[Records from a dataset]
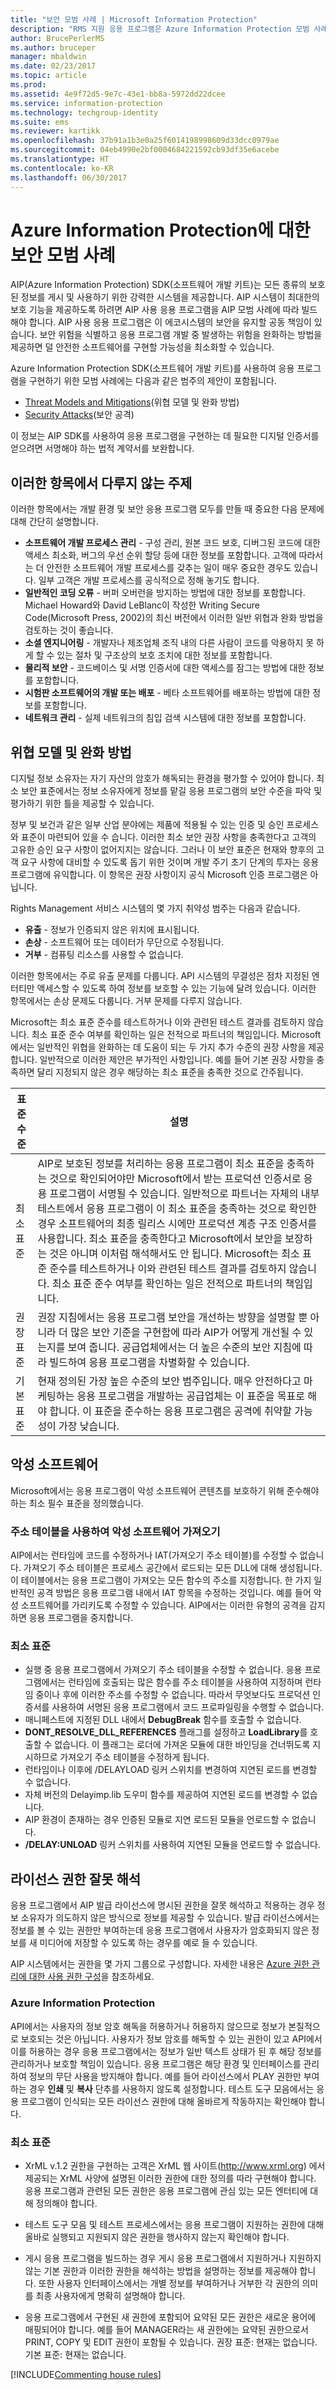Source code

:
 ```yaml
---
title: "보안 모범 사례 | Microsoft Information Protection"
description: "RMS 지원 응용 프로그램은 Azure Information Protection 모범 사례를 사용하여 빌드하면 가장 효율적입니다."
author: BrucePerlerMS
ms.author: bruceper
manager: mbaldwin
ms.date: 02/23/2017
ms.topic: article
ms.prod: 
ms.assetid: 4e9f72d5-9e7c-43e1-bb8a-5972dd22dcee
ms.service: information-protection
ms.technology: techgroup-identity
ms.suite: ems
ms.reviewer: kartikk
ms.openlocfilehash: 37b91a1b3e0a25f6014198998609d33dcc0979ae
ms.sourcegitcommit: 04eb4990e2bf0004684221592cb93df35e6acebe
ms.translationtype: HT
ms.contentlocale: ko-KR
ms.lasthandoff: 06/30/2017
---
```

# <a name="security-best-practices-for-azure-information-protection"></a>Azure Information Protection에 대한 보안 모범 사례

AIP(Azure Information Protection) SDK(소프트웨어 개발 키트)는 모든 종류의 보호된 정보를 게시 및 사용하기 위한 강력한 시스템을 제공합니다. AIP 시스템이 최대한의 보호 기능을 제공하도록 하려면 AIP 사용 응용 프로그램을 AIP 모범 사례에 따라 빌드해야 합니다. AIP 사용 응용 프로그램은 이 에코시스템의 보안을 유지할 공동 책임이 있습니다. 보안 위험을 식별하고 응용 프로그램 개발 중 발생하는 위험을 완화하는 방법을 제공하면 덜 안전한 소프트웨어를 구현할 가능성을 최소화할 수 있습니다.

Azure Information Protection SDK(소프트웨어 개발 키트)를 사용하여 응용 프로그램을 구현하기 위한 모범 사례에는 다음과 같은 범주의 제안이 포함됩니다.
- [Threat Models and Mitigations](https://msdn.microsoft.com/en-us/library/aa362751.aspx)(위협 모델 및 완화 방법)
- [Security Attacks](https://msdn.microsoft.com/en-us/library/aa362736.aspx)(보안 공격)

이 정보는 AIP SDK를 사용하여 응용 프로그램을 구현하는 데 필요한 디지털 인증서를 얻으려면 서명해야 하는 법적 계약서를 보완합니다.

## <a name="subjects-not-covered-in-these-topics"></a>이러한 항목에서 다루지 않는 주제
이러한 항목에서는 개발 환경 및 보안 응용 프로그램 모두를 만들 때 중요한 다음 문제에 대해 간단히 설명합니다.
- **소프트웨어 개발 프로세스 관리** - 구성 관리, 원본 코드 보호, 디버그된 코드에 대한 액세스 최소화, 버그의 우선 순위 할당 등에 대한 정보를 포함합니다. 고객에 따라서는 더 안전한 소프트웨어 개발 프로세스를 갖추는 일이 매우 중요한 경우도 있습니다. 일부 고객은 개발 프로세스를 공식적으로 정해 놓기도 합니다.
- **일반적인 코딩 오류** - 버퍼 오버런을 방지하는 방법에 대한 정보를 포함합니다. Michael Howard와 David LeBlanc이 작성한 Writing Secure Code(Microsoft Press, 2002)의 최신 버전에서 이러한 일반 위협과 완화 방법을 검토하는 것이 좋습니다.
- **소셜 엔지니어링** - 개발자나 제조업체 조직 내의 다른 사람이 코드를 악용하지 못 하게 할 수 있는 절차 및 구조상의 보호 조치에 대한 정보를 포함합니다.
- **물리적 보안** - 코드베이스 및 서명 인증서에 대한 액세스를 잠그는 방법에 대한 정보를 포함합니다.
- **시험판 소프트웨어의 개발 또는 배포** - 베타 소프트웨어를 배포하는 방법에 대한 정보를 포함합니다.
- **네트워크 관리** - 실제 네트워크의 침입 검색 시스템에 대한 정보를 포함합니다.

## <a name="threat-models-and-mitigations"></a>위협 모델 및 완화 방법
디지털 정보 소유자는 자기 자산의 암호가 해독되는 환경을 평가할 수 있어야 합니다. 최소 보안 표준에서는 정보 소유자에게 정보를 맡길 응용 프로그램의 보안 수준을 파악 및 평가하기 위한 틀을 제공할 수 있습니다.

정부 및 보건과 같은 일부 산업 분야에는 제품에 적용될 수 있는 인증 및 승인 프로세스와 표준이 마련되어 있을 수 습니다. 이러한 최소 보안 권장 사항을 충족한다고 고객의 고유한 승인 요구 사항이 없어지지는 않습니다. 그러나 이 보안 표준은 현재와 향후의 고객 요구 사항에 대비할 수 있도록 돕기 위한 것이며 개발 주기 초기 단계의 투자는 응용 프로그램에 유익합니다. 이 항목은 권장 사항이지 공식 Microsoft 인증 프로그램은 아닙니다.

Rights Management 서비스 시스템의 몇 가지 취약성 범주는 다음과 같습니다.
- **유출** - 정보가 인증되지 않은 위치에 표시됩니다.
- **손상** - 소프트웨어 또는 데이터가 무단으로 수정됩니다.
- **거부** - 컴퓨팅 리소스를 사용할 수 없습니다.

이러한 항목에서는 주로 유출 문제를 다룹니다. API 시스템의 무결성은 점차 지정된 엔터티만 액세스할 수 있도록 하여 정보를 보호할 수 있는 기능에 달려 있습니다. 이러한 항목에서는 손상 문제도 다룹니다. 거부 문제를 다루지 않습니다.

Microsoft는 최소 표준 준수를 테스트하거나 이와 관련된 테스트 결과를 검토하지 않습니다. 최소 표준 준수 여부를 확인하는 일은 전적으로 파트너의 책임입니다. Microsoft에서는 일반적인 위협을 완화하는 데 도움이 되는 두 가지 추가 수준의 권장 사항을 제공합니다. 일반적으로 이러한 제안은 부가적인 사항입니다. 예를 들어 기본 권장 사항을 충족하면 달리 지정되지 않은 경우 해당하는 최소 표준을 충족한 것으로 간주됩니다.

|표준 수준|    설명|
|---|---|
|최소 표준|  AIP로 보호된 정보를 처리하는 응용 프로그램이 최소 표준을 충족하는 것으로 확인되어야만 Microsoft에서 받는 프로덕션 인증서로 응용 프로그램이 서명될 수 있습니다. 일반적으로 파트너는 자체의 내부 테스트에서 응용 프로그램이 이 최소 표준을 충족하는 것으로 확인한 경우 소프트웨어의 최종 릴리스 시에만 프로덕션 계층 구조 인증서를 사용합니다. 최소 표준을 충족한다고 Microsoft에서 보안을 보장하는 것은 아니며 이처럼 해석해서도 안 됩니다. Microsoft는 최소 표준 준수를 테스트하거나 이와 관련된 테스트 결과를 검토하지 않습니다. 최소 표준 준수 여부를 확인하는 일은 전적으로 파트너의 책임입니다.|
|권장 표준|  권장 지침에서는 응용 프로그램 보안을 개선하는 방향을 설명할 뿐 아니라 더 많은 보안 기준을 구현함에 따라 AIP가 어떻게 개선될 수 있는지를 보여 줍니다. 공급업체에서는 더 높은 수준의 보안 지침에 따라 빌드하여 응용 프로그램을 차별화할 수 있습니다.|
|기본 표준|    현재 정의된 가장 높은 수준의 보안 범주입니다. 매우 안전하다고 마케팅하는 응용 프로그램을 개발하는 공급업체는 이 표준을 목표로 해야 합니다. 이 표준을 준수하는 응용 프로그램은 공격에 취약할 가능성이 가장 낮습니다.|




## <a name="malicious-software"></a>악성 소프트웨어
Microsoft에서는 응용 프로그램이 악성 소프트웨어 콘텐츠를 보호하기 위해 준수해야 하는 최소 필수 표준을 정의했습니다.

### <a name="importing-malicious-software-by-using-address-tables"></a>주소 테이블을 사용하여 악성 소프트웨어 가져오기
AIP에서는 런타임에 코드를 수정하거나 IAT(가져오기 주소 테이블)를 수정할 수 없습니다. 가져오기 주소 테이블은 프로세스 공간에서 로드되는 모든 DLL에 대해 생성됩니다. 이 테이블에서는 응용 프로그램이 가져오는 모든 함수의 주소를 지정합니다. 한 가지 일반적인 공격 방법은 응용 프로그램 내에서 IAT 항목을 수정하는 것입니다. 예를 들어 악성 소프트웨어를 가리키도록 수정할 수 있습니다. AIP에서는 이러한 유형의 공격을 감지하면 응용 프로그램을 중지합니다.

### <a name="minimum-standard"></a>최소 표준
- 실행 중 응용 프로그램에서 가져오기 주소 테이블을 수정할 수 없습니다. 응용 프로그램에서는 런타임에 호출되는 많은 함수를 주소 테이블을 사용하여 지정하며 런타임 중이나 후에 이러한 주소를 수정할 수 없습니다. 따라서 무엇보다도 프로덕션 인증서를 사용하여 서명된 응용 프로그램에서 코드 프로파일링을 수행할 수 없습니다.
- 매니페스트에 지정된 DLL 내에서 **DebugBreak** 함수를 호출할 수 없습니다.
- **DONT_RESOLVE_DLL_REFERENCES** 플래그를 설정하고 **LoadLibrary**를 호출할 수 없습니다. 이 플래그는 로더에 가져온 모듈에 대한 바인딩을 건너뛰도록 지시하므로 가져오기 주소 테이블을 수정하게 됩니다.
- 런타임이나 이후에 /DELAYLOAD 링커 스위치를 변경하여 지연된 로드를 변경할 수 없습니다.
- 자체 버전의 Delayimp.lib 도우미 함수를 제공하여 지연된 로드를 변경할 수 없습니다.
- AIP 환경이 존재하는 경우 인증된 모듈로 지연 로드된 모듈을 언로드할 수 없습니다.
- **/DELAY:UNLOAD** 링커 스위치를 사용하여 지연된 모듈을 언로드할 수 없습니다.


## <a name="incorrectly-interpreting-license-rights"></a>라이선스 권한 잘못 해석

응용 프로그램에서 AIP 발급 라이선스에 명시된 권한을 잘못 해석하고 적용하는 경우 정보 소유자가 의도하지 않은 방식으로 정보를 제공할 수 있습니다. 발급 라이선스에서는 정보를 볼 수 있는 권한만 부여하는데 응용 프로그램에서 사용자가 암호화되지 않은 정보를 새 미디어에 저장할 수 있도록 하는 경우를 예로 들 수 있습니다.

AIP 시스템에서는 권한을 몇 가지 그룹으로 구성합니다. 자세한 내용은 [Azure 권한 관리에 대한 사용 권한 구성](../deploy-use/configure-usage-rights.md)을 참조하세요.

### <a name="azure-information-protection"></a>Azure Information Protection  
API에서는 사용자의 정보 암호 해독을 허용하거나 허용하지 않으므로 정보가 본질적으로 보호되는 것은 아닙니다. 사용자가 정보 암호를 해독할 수 있는 권한이 있고 API에서 이를 허용하는 경우 응용 프로그램에서는 정보가 일반 텍스트 상태가 된 후 해당 정보를 관리하거나 보호할 책임이 있습니다. 응용 프로그램은 해당 환경 및 인터페이스를 관리하여 정보의 무단 사용을 방지해야 합니다. 예를 들어 라이선스에서 PLAY 권한만 부여하는 경우 **인쇄** 및 **복사** 단추를 사용하지 않도록 설정합니다. 테스트 도구 모음에서는 응용 프로그램이 인식되는 모든 라이선스 권한에 대해 올바르게 작동하지는 확인해야 합니다.

### <a name="minimum-standard"></a>최소 표준
- XrML v.1.2 권한을 구현하는 고객은 XrML 웹 사이트(http://www.xrml.org) 에서 제공되는 XrML 사양에 설명된 이러한 권한에 대한 정의를 따라 구현해야 합니다. 응용 프로그램과 관련된 모든 권한은 응용 프로그램에 관심 있는 모든 엔터티에 대해 정의해야 합니다.
- 테스트 도구 모음 및 테스트 프로세스에서는 응용 프로그램이 지원하는 권한에 대해 올바로 실행되고 지원되지 않은 권한을 행사하지 않는지 확인해야 합니다.
- 게시 응용 프로그램을 빌드하는 경우 게시 응용 프로그램에서 지원하거나 지원하지 않는 기본 권한과 이러한 권한을 해석하는 방법을 설명하는 정보를 제공해야 합니다. 또한 사용자 인터페이스에서는 개별 정보를 부여하거나 거부한 각 권한의 의미를 최종 사용자에게 명확히 설명해야 합니다.

- 응용 프로그램에서 구현된 새 권한에 포함되어 요약된 모든 권한은 새로운 용어에 매핑되어야 합니다. 예를 들어 MANAGER라는 새 권한에는 요약된 권한으로서 PRINT, COPY 및 EDIT 권한이 포함될 수 있습니다.
권장 표준: 현재는 없습니다.
기본 표준: 현재는 없습니다.

[!INCLUDE[Commenting house rules](../includes/houserules.md)]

_Assigned task_. Could you restate, word for word, the lines above from the one with "응용 프로그램에서 AIP" to the one with "AIP 시스템에서는 권한을", both included?

_Written response_.
응용 프로그램에서 AIP 발급 라이선스에 명시된 권한을 잘못 해석하고 적용하는 경우 정보 소유자가 의도하지 않은 방식으로 정보를 제공할 수 있습니다. 발급 라이선스에서는 정보를 볼 수 있는 권한만 부여하는데 응용 프로그램에서 사용자가 암호화되지 않은 정보를 새 미디어에 저장할 수 있도록 하는 경우를 예로 들 수 있습니다.

AIP 시스템에서는 권한을 몇 가지 그룹으로 구성합니다. 자세한 내용은 [Azure 권한 관리에 대한 사용 권한 구성](../deploy-use/configure-usage-rights.md)을 참조하세요.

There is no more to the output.